Transcribe the records in full; omit images.

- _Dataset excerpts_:
• • • • •

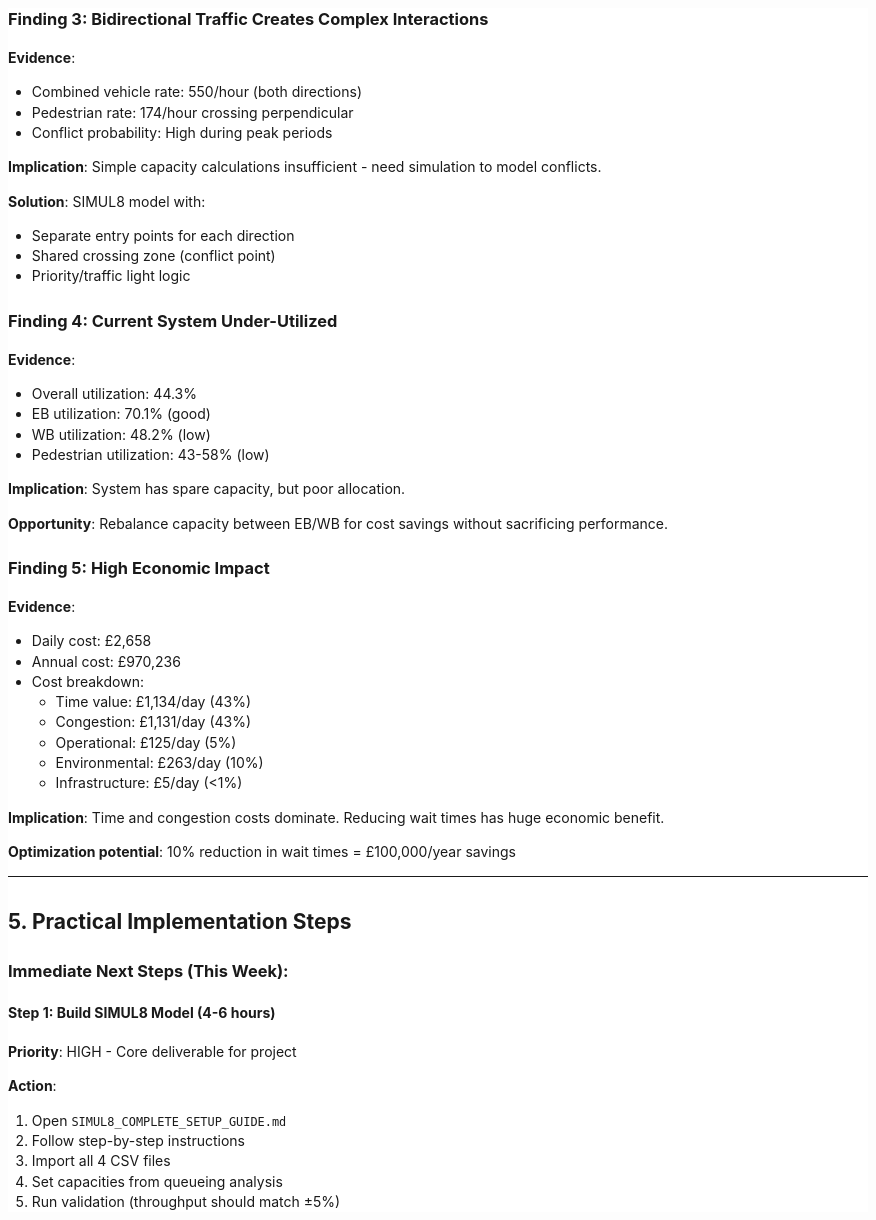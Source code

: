 ### Finding 3: Bidirectional Traffic Creates Complex Interactions

**Evidence**:
- Combined vehicle rate: 550/hour (both directions)
- Pedestrian rate: 174/hour crossing perpendicular
- Conflict probability: High during peak periods

**Implication**: Simple capacity calculations insufficient - need simulation to model conflicts.

**Solution**: SIMUL8 model with:
- Separate entry points for each direction
- Shared crossing zone (conflict point)
- Priority/traffic light logic

### Finding 4: Current System Under-Utilized

**Evidence**:
- Overall utilization: 44.3%
- EB utilization: 70.1% (good)
- WB utilization: 48.2% (low)
- Pedestrian utilization: 43-58% (low)

**Implication**: System has spare capacity, but poor allocation.

**Opportunity**: Rebalance capacity between EB/WB for cost savings without sacrificing performance.

### Finding 5: High Economic Impact

**Evidence**:
- Daily cost: £2,658
- Annual cost: £970,236
- Cost breakdown:
  - Time value: £1,134/day (43%)
  - Congestion: £1,131/day (43%)
  - Operational: £125/day (5%)
  - Environmental: £263/day (10%)
  - Infrastructure: £5/day (<1%)

**Implication**: Time and congestion costs dominate. Reducing wait times has huge economic benefit.

**Optimization potential**: 10% reduction in wait times = £100,000/year savings

---

## 5. Practical Implementation Steps

### Immediate Next Steps (This Week):

#### Step 1: Build SIMUL8 Model (4-6 hours)

**Priority**: HIGH - Core deliverable for project

**Action**:
1. Open `SIMUL8_COMPLETE_SETUP_GUIDE.md`
2. Follow step-by-step instructions
3. Import all 4 CSV files
4. Set capacities from queueing analysis
5. Run validation (throughput should match ±5%)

• • • • •

- _RESPONSE TO THE TASK_:
Source code

: ### Finding 3: Bidirectional Traffic Creates Complex Interactions

**Evidence**:
- Combined vehicle rate: 550/hour (both directions)
- Pedestrian rate: 174/hour crossing perpendicular
- Conflict probability: High during peak periods

**Implication**: Simple capacity calculations insufficient - need simulation to model conflicts.

**Solution**: SIMUL8 model with:
- Separate entry points for each direction
- Shared crossing zone (conflict point)
- Priority/traffic light logic

### Finding 4: Current System Under-Utilized

**Evidence**:
- Overall utilization: 44.3%
- EB utilization: 70.1% (good)
- WB utilization: 48.2% (low)
- Pedestrian utilization: 43-58% (low)

**Implication**: System has spare capacity, but poor allocation.

**Opportunity**: Rebalance capacity between EB/WB for cost savings without sacrificing performance.

### Finding 5: High Economic Impact

**Evidence**:
- Daily cost: £2,658
- Annual cost: £970,236
- Cost breakdown:
  - Time value: £1,134/day (43%)
  - Congestion: £1,131/day (43%)
  - Operational: £125/day (5%)
  - Environmental: £263/day (10%)
  - Infrastructure: £5/day (<1%)

**Implication**: Time and congestion costs dominate. Reducing wait times has huge economic benefit.

**Optimization potential**: 10% reduction in wait times = £100,000/year savings

---

## 5. Practical Implementation Steps

### Immediate Next Steps (This Week):

#### Step 1: Build SIMUL8 Model (4-6 hours)

**Priority**: HIGH - Core deliverable for project

**Action**:
1. Open `SIMUL8_COMPLETE_SETUP_GUIDE.md`
2. Follow step-by-step instructions
3. Import all 4 CSV files
4. Set capacities from queueing analysis
5. Run validation (throughput should match ±5%)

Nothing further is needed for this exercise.